The CSLD will enable JHU staff to explore career interests, develop skills and competencies, connect and build networks with peers and colleagues, and navigate JHU's Career Architecture and internal recruitment processes.
Together with a life design consultant, participants will go through the following steps.
Get curious. Start by reflecting on your current situation. Is it fulfilling? Are you using the skills that you value the most? Is it consistent with your values? Is it contributing to helping you be your best self, inside and outside of Hopkins?
Imagine possibilities. This is the ideation phase. Brainstorm as many ideas as possible for what your options may be to make more money, for example—switch careers, get an additional certification, start a side gig. Then select the ones that are most appropriate to your situation.
Experience more. You do this by talking to people who are doing things you might want to do to find out more about their day-to-day experience. It's the best way to test an idea out, to create a prototype for life. Hopkins' huge network makes it easy to find the right people.
Craft your story. Articulating your values, talking about what energizes you, and explaining where you want to go is important in every situation. Whether you're looking to grow in a current role or move into a new industry or organization, you need to be able to tell your story in a compelling way.
Once you've thought those through, you'll find workshops that support your needs. CSLD uses its own Hopkins-specific curriculum, which was developed from the original Stanford Life Design curriculum. The center currently offers in-person and virtual workshops led by a life design expert, with new offerings launching soon. Any employee at JHU can request a workshop.
"Our foundational offering is [group] classroom workshops," Brugh says, and they're offered in lieu of individual coaching for a reason.
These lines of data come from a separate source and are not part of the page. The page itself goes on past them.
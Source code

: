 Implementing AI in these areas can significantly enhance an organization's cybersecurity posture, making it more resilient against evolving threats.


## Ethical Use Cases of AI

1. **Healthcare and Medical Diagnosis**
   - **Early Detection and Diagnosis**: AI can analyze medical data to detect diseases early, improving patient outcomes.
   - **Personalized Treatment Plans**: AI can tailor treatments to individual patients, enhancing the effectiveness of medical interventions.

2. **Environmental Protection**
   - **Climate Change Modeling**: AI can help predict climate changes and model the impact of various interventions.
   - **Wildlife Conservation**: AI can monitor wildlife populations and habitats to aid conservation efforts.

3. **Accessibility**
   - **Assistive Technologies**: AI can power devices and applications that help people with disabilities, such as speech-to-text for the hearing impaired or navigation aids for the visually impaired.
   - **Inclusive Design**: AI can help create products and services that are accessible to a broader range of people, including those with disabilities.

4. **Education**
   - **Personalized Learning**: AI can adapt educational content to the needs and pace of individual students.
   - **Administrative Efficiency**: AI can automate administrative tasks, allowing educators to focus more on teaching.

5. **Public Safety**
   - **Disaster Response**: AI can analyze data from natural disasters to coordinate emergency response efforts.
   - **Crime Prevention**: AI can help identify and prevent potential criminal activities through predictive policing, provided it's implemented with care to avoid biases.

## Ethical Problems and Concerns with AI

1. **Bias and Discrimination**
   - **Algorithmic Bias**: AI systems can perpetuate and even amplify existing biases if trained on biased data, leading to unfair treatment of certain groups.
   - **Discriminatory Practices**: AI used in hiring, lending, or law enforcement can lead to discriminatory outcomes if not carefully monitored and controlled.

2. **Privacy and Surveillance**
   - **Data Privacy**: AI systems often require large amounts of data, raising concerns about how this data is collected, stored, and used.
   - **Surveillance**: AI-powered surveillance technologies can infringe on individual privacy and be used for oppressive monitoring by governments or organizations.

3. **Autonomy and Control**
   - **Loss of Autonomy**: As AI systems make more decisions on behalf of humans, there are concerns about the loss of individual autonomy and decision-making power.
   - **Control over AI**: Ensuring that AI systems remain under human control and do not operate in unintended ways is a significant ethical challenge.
"Life design is best done with other folks who are having similar kinds of conversations. In design thinking, we call it radical collaboration," Brugh says. "That means pulling in as many different perspectives as you can." The group format, he says, also leverages Hopkins' huge network and the knowledge and experiences of other employees throughout the institution.
There are currently five workshops on such topics as reframing limiting beliefs that keep us from living our best lives and creating micro-goals and new habits to achieve them. Learning engineer Kelly Cooney is creating a self-paced online version of the workshops that will be available through myLearning. Individual staff or teams can take just one workshop, or the whole curriculum of five.